Typically, the titanium alloy member of using for turbine engine is to produce succeeded by thermal treatment process (this process quilt design guarantees enough intensity and ductility) by forging process.Propose diverse ways, produced the improvement characteristic of the material that forms final parts.For example US patent No.5032189 has described a kind of technology near α and alpha+beta titanium alloys parts of making forging, wrought alloy base substrate (alloy billet) when being included in beta transus temperature or being higher than this temperature, heat the parts of this forging in the temperature that approximates beta transus temperature greatly, cool off these parts and these parts are being carried out about 4-36 hour annealing than the temperature of the low about 10-20% of beta transus temperature.
Another scheme that is used for raising titanium alloy mechanical property is described in US patent No.4898624.Described titanium alloy has the aluminium of following composition: 5.5-6.75%, the vanadium of 3.5-4.5%, the oxygen of 0.15-0.2%, the nitrogen of 0.025-0.05% ,≤0.3% iron, 0 to≤0.08% carbon, 0 to≤0.0125% hydrogen, 0 to≤0.005% yttrium, residual element respectively are 0 to≤0.1%, be total up to 0 to≤4% and the remaining Ti of being.Alloy prepares with thermal treatment process, produce microtexture, this microtexture has close to nascent (primary) α particle that waits axle (equiaxed), and has secondary (secondary) α small pieces in aging β matrix, here fracture toughness property (K
IC) be about 45 ksi-in
1/2
The microtexture that changes titanium alloy improves fracture toughness property and need sacrifice other material property usually.Such sacrifice typically comprises the reduction of yield strength and/or the reduction of material ductility.Therefore, expectation provide a kind of improving one's methods, be used for improving the fracture toughness property of titanium alloy, keep simultaneously or limit for example reduction of yield strength of other performance.
Summary of the invention
A kind of method of the Ti-6Al-4V of making titanium alloy member is provided according to an aspect of the present invention.The method includes the steps of: the Ti-6Al-4V titanium alloy member that forging is provided; These parts are carried out the solution heat treatment of the scheduled time at solid solubility temperature, and this solid solubility temperature is high relatively in the alpha+beta two-phase region of the material of these parts, and than low at least 54 ℉ of beta transus temperature; These parts are cooled to be lower than the temperature of alpha+beta two-phase region temperature; These parts of overaging thermal treatment are included in the overaging technology that predetermined overaging temperature is carried out the scheduled time; With this parts cool to room temperature; And wherein this overaging temperature comprises such temperature, and this temperature is lower than described solid solubility temperature, but is higher than for the aging thermal treatment temp that is implemented in this parts maximum yield strength.

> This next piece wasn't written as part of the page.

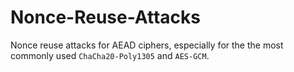 # Nonce-Reuse-Attacks
Nonce reuse attacks for AEAD ciphers, especially for the the most commonly used `ChaCha20-Poly1305` and `AES-GCM`.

The method of the parts that a kind of making forms by the Ti-6Al-4V titanium alloy is provided according to a further aspect in the invention.The method includes the steps of: the Ti-6Al-4V titanium alloy member of forging is provided, and these parts comprise at least 50% primary; These parts are carried out about 1 hour solution heat treatment at solid solubility temperature, and this solid solubility temperature is in the alpha+beta two-phase region of material of these parts; With the hurried temperature that is cooled to be lower than alpha+beta two-phase region temperature of these parts; These parts of overaging thermal treatment are included in predetermined temperature and carry out about 1 hour overaging technology; Room temperature is arrived in this parts air cooling; And wherein this overaging temperature comprises such temperature, and this temperature is lower than described solid solubility temperature, but is higher than for the aging thermal treatment temp that is implemented in this parts maximum yield strength.
Description of drawings
Though present specification gathers to specifically note with claim and clearly asks for protection the present invention; but it is believed that the present invention will will understand better from following explanation and with reference to accompanying drawing; similar therein Reference numeral is represented similar element, and therein:
Fig. 1 is chart, has represented for the conventional handled sample of heat-treat condition, by the measured YIELD STRENGTH of but shellfish (Charpy) v-notch test and the relation between the material toughness; With
Fig. 2 is chart, has represented the result of two kinds of thermal treatment process of carrying out according to the present invention; With
Fig. 3 A and 3B are the Photomicrographs according to the prepared forging blade of second embodiment of the invention (blade forging), and have represented the material of the forging blade of 100X and 500X enlargement ratio respectively.
Embodiment
In the detailed description of preferred embodiments below, with reference to the accompanying drawing of a part that constitutes described detailed description, and therein, as example and unrestricted, represented the specific preferred embodiment that the present invention can put into practice therein.Should be appreciated that the embodiment that to use other and can change, and do not break away from the spirit and scope of the invention.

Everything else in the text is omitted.